My other issue is with the ingredient lists. For the dessert (dolci) section, I think it is important to specify to use unsalted butter and granulated sugar, for example. However, in this book, these ingredients are listed as butter and sugar, which is fine for the experienced bakers who know what type of butter and sugar to use, but for a novice, I think it's important to specify exactly what ingredients were used. These are really minor details though, and I'm definitely going to continue cooking with this book.
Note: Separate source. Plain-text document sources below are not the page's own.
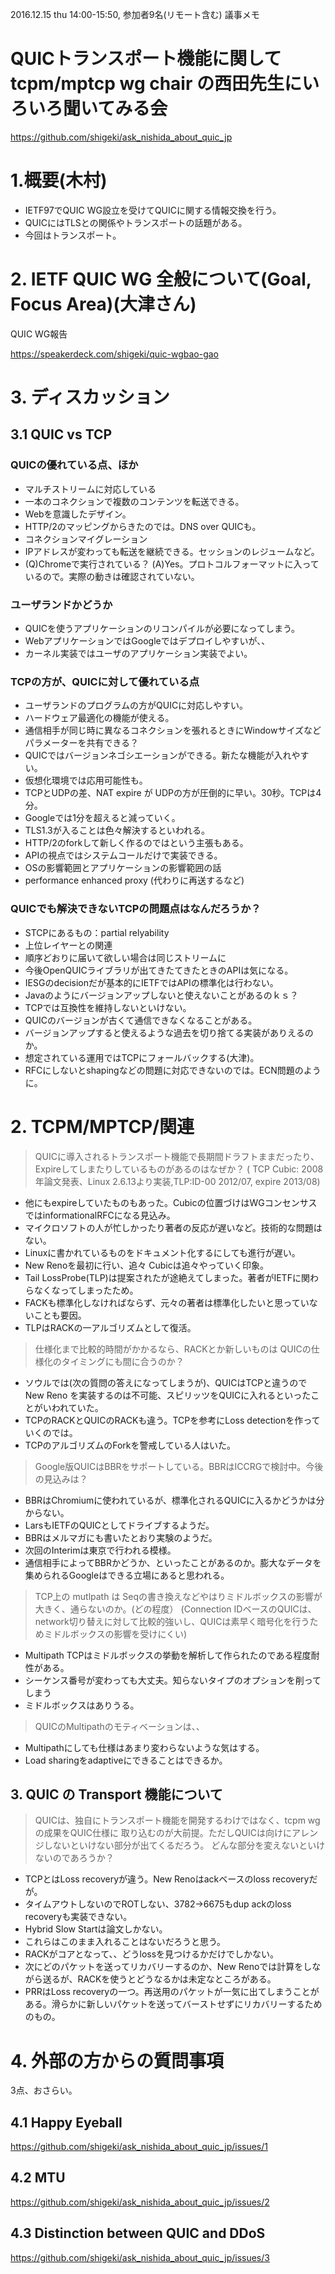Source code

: 2016.12.15 thu 14:00-15:50, 参加者9名(リモート含む) 議事メモ

# QUICトランスポート機能に関して tcpm/mptcp wg chair の西田先生にいろいろ聞いてみる会

https://github.com/shigeki/ask_nishida_about_quic_jp

# 1.概要(木村)

- IETF97でQUIC WG設立を受けてQUICに関する情報交換を行う。
- QUICにはTLSとの関係やトランスポートの話題がある。
- 今回はトランスポート。

# 2. IETF QUIC WG 全般について(Goal, Focus Area)(大津さん)

QUIC WG報告

https://speakerdeck.com/shigeki/quic-wgbao-gao

# 3. ディスカッション

## 3.1 QUIC vs TCP

### QUICの優れている点、ほか
- マルチストリームに対応している
- 一本のコネクションで複数のコンテンツを転送できる。
- Webを意識したデザイン。
- HTTP/2のマッピングからきたのでは。DNS over QUICも。
- コネクションマイグレーション
- IPアドレスが変わっても転送を継続できる。セッションのレジュームなど。
- (Q)Chromeで実行されている？ (A)Yes。プロトコルフォーマットに入っているので。実際の動きは確認されていない。

### ユーザランドかどうか
- QUICを使うアプリケーションのリコンパイルが必要になってしまう。
- WebアプリケーションではGoogleではデプロイしやすいが、、
- カーネル実装ではユーザのアプリケーション実装でよい。

### TCPの方が、QUICに対して優れている点
- ユーザランドのプログラムの方がQUICに対応しやすい。
- ハードウェア最適化の機能が使える。
- 通信相手が同じ時に異なるコネクションを張れるときにWindowサイズなどパラメーターを共有できる？
- QUICではバージョンネゴシエーションができる。新たな機能が入れやすい。
- 仮想化環境では応用可能性も。
- TCPとUDPの差、NAT expire が UDPの方が圧倒的に早い。30秒。TCPは4分。
- Googleでは1分を超えると減っていく。
- TLS1.3が入ることは色々解決するといわれる。
- HTTP/2のforkして新しく作るのではという主張もある。
- APIの視点ではシステムコールだけで実装できる。
- OSの影響範囲とアプリケーションの影響範囲の話
- performance enhanced proxy (代わりに再送するなど)

### QUICでも解決できないTCPの問題点はなんだろうか？
- STCPにあるもの：partial relyability
- 上位レイヤーとの関連
- 順序どおりに届いて欲しい場合は同じストリームに
- 今後OpenQUICライブラリが出てきたてきたときのAPIは気になる。
- IESGのdecisionだが基本的にIETFではAPIの標準化は行わない。
- Javaのようにバージョンアップしないと使えないことがあるのｋｓ？
- TCPでは互換性を維持しないといけない。
- QUICのバージョンが古くて通信できなくなることがある。
- バージョンアップすると使えるような過去を切り捨てる実装がありえるのか。
- 想定されている運用ではTCPにフォールバックする(大津)。
- RFCにしないとshapingなどの問題に対応できないのでは。ECN問題のように。

# 2. TCPM/MPTCP/関連

> QUICに導入されるトランスポート機能で長期間ドラフトままだったり、Expireしてしまたりしているものがあるのはなぜか？ ( TCP Cubic: 2008年論文発表、Linux 2.6.13より実装,TLP:ID-00 2012/07, expire 2013/08)

- 他にもexpireしていたものもあった。Cubicの位置づけはWGコンセンサスではinformationalRFCになる見込み。
- マイクロソフトの人が忙しかったり著者の反応が遅いなど。技術的な問題はない。
- Linuxに書かれているものをドキュメント化するにしても進行が遅い。
- New Renoを最初に行い、追々 Cubicは追々やっていく印象。
- Tail LossProbe(TLP)は提案されたが途絶えてしまった。著者がIETFに関わらなくなってしまったため。
- FACKも標準化しなければならず、元々の著者は標準化したいと思っていないことも要因。
- TLPはRACKの一アルゴリズムとして復活。

> 仕様化まで比較的時間がかかるなら、RACKとか新しいものは QUICの仕様化のタイミングにも間に合うのか？

- ソウルでは(次の質問の答えになってしまうが)、QUICはTCPと違うので New Reno を実装するのは不可能、スピリッツをQUICに入れるといったことがいわれていた。
- TCPのRACKとQUICのRACKも違う。TCPを参考にLoss detectionを作っていくのでは。
- TCPのアルゴリズムのForkを警戒している人はいた。

> Google版QUICはBBRをサポートしている。BBRはICCRGで検討中。今後の見込みは？

- BBRはChromiumに使われているが、標準化されるQUICに入るかどうかは分からない。
- LarsもIETFのQUICとしてドライブするようだ。
- BBRはメルマガにも書いたとおり実験のようだ。
- 次回のInterimは東京で行われる模様。
- 通信相手によってBBRかどうか、といったことがあるのか。膨大なデータを集められるGoogleはできる立場にあると思われる。

> TCP上の mutlpath は Seqの書き換えなどやはりミドルボックスの影響が大きく、通らないのか。(どの程度） (Connection IDベースのQUICは、network切り替えに対して比較的強いし、QUICは素早く暗号化を行うためミドルボックスの影響を受けにくい)

- Multipath TCPはミドルボックスの挙動を解析して作られたのである程度耐性がある。
- シーケンス番号が変わっても大丈夫。知らないタイプのオプションを削ってしまう
- ミドルボックスはありうる。

> QUICのMultipathのモティベーションは、、

- Multipathにしても仕様はあまり変わらないような気はする。
- Load sharingをadaptiveにできることはできるか。

## 3. QUIC の Transport 機能について

> QUICは、独自にトランスポート機能を開発するわけではなく、tcpm wgの成果をQUIC仕様に
> 取り込むのが大前提。ただしQUICは向けにアレンジしないといけない部分が出てくるだろう。
> どんな部分を変えないといけないのであろうか？

- TCPとはLoss recoveryが違う。New Renoはackベースのloss recoveryだが。
- タイムアウトしないのでROTしない、3782->6675もdup ackのloss recoveryも実装できない。
- Hybrid Slow Startは論文しかない。
- これらはこのまま入れることはないだろうと思う。
- RACKがコアとなって、、どうlossを見つけるかだけでしかない。
- 次にどのパケットを送ってリカバリーするのか、New Renoでは計算をしながら送るが、RACKを使うとどうなるかは未定なところがある。
- PRRはLoss recoveryの一つ。再送用のパケットが一気に出てしまうことがある。滑らかに新しいパケットを送ってバーストせずにリカバリーするためのもの。

# 4. 外部の方からの質問事項

3点、おさらい。

## 4.1 Happy Eyeball
https://github.com/shigeki/ask_nishida_about_quic_jp/issues/1

## 4.2 MTU
https://github.com/shigeki/ask_nishida_about_quic_jp/issues/2

## 4.3 Distinction between QUIC and DDoS
https://github.com/shigeki/ask_nishida_about_quic_jp/issues/3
This apple yogurt cake is a dessert recipe adapted from David Rocco's "Made in Italy" (page 341). The recipe is really simple and can even be mixed together by hand (or with a hand mixer, as David Rocco recommends) if you don't have a stand mixer. The cake has a lovely moist texture and is full of apple slices. The original recipe said to bake the cake for 40 minutes, but mine took over an hour to bake. I love the crispy sugar topping that crackles as the cake cools and its crispy texture is a welcome sweet contrast to the soft, slightly tart apples. This is a great snacking cake and absolutely appropriate for the end of fall.
📖 Recipe

David Rocco's Apple Yogurt Cake
Ingredients
- 156 grams bleached all-purpose flour
- 1.25 mL ground cinnamon
- 1.25 mL Diamond Crystal fine kosher salt
- 100 grams granulated sugar
- 200 grams unsalted butter melted, plus a little extra for buttering the pan
- 2 large egg(s)
- 125 mL yogurt (2 % fat)
- 2 Cortland apple(s) peeled, cored, and thinly sliced
- 15 mL finely grated lemon zest
- 75 grams granulated sugar for the topping
Instructions
- Preheat the oven to 350°F. Butter an 8-inch cake round.
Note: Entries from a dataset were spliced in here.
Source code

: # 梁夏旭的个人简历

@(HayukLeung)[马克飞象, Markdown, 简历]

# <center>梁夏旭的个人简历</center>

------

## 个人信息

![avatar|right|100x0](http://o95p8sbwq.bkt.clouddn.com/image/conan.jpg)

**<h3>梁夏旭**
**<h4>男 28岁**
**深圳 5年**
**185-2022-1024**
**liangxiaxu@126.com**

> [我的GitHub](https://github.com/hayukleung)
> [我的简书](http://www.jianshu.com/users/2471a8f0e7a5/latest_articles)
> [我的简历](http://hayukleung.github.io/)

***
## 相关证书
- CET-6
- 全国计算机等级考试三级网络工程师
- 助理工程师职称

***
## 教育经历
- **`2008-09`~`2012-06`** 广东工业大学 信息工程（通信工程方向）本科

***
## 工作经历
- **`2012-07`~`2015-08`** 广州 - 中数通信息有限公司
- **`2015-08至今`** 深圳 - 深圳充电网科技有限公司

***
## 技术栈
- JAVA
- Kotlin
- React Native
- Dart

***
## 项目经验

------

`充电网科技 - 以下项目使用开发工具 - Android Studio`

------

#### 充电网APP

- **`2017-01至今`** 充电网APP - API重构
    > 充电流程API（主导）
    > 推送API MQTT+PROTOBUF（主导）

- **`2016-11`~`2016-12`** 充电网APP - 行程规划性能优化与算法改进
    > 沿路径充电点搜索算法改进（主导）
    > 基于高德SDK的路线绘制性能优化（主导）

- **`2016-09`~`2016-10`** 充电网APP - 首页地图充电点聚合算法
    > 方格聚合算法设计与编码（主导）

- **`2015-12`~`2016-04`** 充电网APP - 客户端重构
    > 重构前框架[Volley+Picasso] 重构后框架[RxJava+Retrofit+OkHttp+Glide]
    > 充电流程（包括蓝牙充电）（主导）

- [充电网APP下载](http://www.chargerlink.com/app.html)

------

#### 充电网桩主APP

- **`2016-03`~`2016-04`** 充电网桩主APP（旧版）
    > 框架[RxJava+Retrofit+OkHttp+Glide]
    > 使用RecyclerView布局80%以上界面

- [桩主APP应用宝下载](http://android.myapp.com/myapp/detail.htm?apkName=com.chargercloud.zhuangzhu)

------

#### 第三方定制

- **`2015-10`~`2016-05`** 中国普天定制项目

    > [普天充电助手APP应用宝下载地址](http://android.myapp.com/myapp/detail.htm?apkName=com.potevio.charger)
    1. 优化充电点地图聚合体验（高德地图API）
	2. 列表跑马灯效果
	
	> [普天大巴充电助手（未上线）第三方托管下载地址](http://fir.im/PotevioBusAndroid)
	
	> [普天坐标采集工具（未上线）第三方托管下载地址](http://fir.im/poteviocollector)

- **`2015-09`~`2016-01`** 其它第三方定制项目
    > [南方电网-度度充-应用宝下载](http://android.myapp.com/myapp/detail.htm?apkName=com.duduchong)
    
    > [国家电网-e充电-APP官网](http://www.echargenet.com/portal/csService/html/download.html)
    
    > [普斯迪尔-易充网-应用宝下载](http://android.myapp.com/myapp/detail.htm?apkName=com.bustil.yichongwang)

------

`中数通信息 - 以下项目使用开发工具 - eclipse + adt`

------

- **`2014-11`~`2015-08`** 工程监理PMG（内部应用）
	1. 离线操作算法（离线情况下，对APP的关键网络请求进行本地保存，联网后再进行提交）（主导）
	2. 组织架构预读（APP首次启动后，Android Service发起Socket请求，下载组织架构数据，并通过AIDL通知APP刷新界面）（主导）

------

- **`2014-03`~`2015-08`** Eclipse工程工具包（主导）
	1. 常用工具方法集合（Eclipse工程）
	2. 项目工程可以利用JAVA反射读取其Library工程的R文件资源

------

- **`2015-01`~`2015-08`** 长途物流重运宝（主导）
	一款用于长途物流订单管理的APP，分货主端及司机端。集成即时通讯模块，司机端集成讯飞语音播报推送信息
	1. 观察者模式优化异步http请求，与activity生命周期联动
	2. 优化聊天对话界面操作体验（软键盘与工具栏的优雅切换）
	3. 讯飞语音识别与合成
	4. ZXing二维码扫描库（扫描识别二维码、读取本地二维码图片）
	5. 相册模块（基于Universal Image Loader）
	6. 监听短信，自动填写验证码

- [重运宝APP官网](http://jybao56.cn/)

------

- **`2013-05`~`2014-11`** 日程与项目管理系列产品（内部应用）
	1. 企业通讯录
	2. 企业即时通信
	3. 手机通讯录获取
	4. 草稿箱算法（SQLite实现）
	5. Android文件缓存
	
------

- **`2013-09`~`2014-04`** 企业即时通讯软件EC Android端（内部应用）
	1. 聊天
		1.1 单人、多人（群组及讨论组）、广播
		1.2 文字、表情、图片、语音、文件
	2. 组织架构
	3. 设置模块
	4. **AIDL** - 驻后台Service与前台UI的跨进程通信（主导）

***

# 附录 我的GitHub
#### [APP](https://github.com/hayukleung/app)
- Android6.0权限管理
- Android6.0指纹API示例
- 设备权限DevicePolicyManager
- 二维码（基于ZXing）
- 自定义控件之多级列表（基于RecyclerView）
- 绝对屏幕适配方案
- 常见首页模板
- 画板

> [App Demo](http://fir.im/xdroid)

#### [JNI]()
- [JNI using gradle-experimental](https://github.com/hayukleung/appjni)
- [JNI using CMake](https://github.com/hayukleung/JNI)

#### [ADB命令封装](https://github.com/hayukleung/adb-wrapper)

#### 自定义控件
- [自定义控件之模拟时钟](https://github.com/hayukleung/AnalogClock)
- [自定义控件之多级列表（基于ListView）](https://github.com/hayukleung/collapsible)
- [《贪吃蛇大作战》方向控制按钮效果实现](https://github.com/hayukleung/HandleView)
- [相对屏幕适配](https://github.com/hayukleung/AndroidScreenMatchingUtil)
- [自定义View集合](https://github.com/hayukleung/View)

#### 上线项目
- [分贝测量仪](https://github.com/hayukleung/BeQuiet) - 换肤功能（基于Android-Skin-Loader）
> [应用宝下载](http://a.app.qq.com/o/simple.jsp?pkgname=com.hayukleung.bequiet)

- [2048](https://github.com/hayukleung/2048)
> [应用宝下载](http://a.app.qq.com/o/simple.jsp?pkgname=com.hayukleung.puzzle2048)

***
- In a medium bowl, whisk together the flour, cinnamon, and salt.
- In the bowl of an electric mixer fitted with the paddle attachment, beat the ½ cup of sugar and the melted butter until it has lightened.
- Add the eggs, one at a time, beating between each addition and scraping down the bowl as needed.
- Reduce the mixer speed to low and add the flour mixture alternately with the yoghurt, beginning and ending with the flour.
- Stir in the sliced apples and the lemon zest, and pour the batter in the prepared pan.
- Sprinkle the ⅓ cup sugar evenly over the top of the cake.
- The original recipe suggests a baking time of 40 minutes, but I think it needs to bake for over one hour (until a tester inserted into the center (not through an apple if possible!) comes out clean.
- Let cool completely before serving.
Notes
- This recipe calls for Diamond Crystal fine Kosher salt. If using regular table salt, add half the amount or the recipe may be too salty!
Nutrition
Nutrition information is automatically calculated and should only be used as an approximation.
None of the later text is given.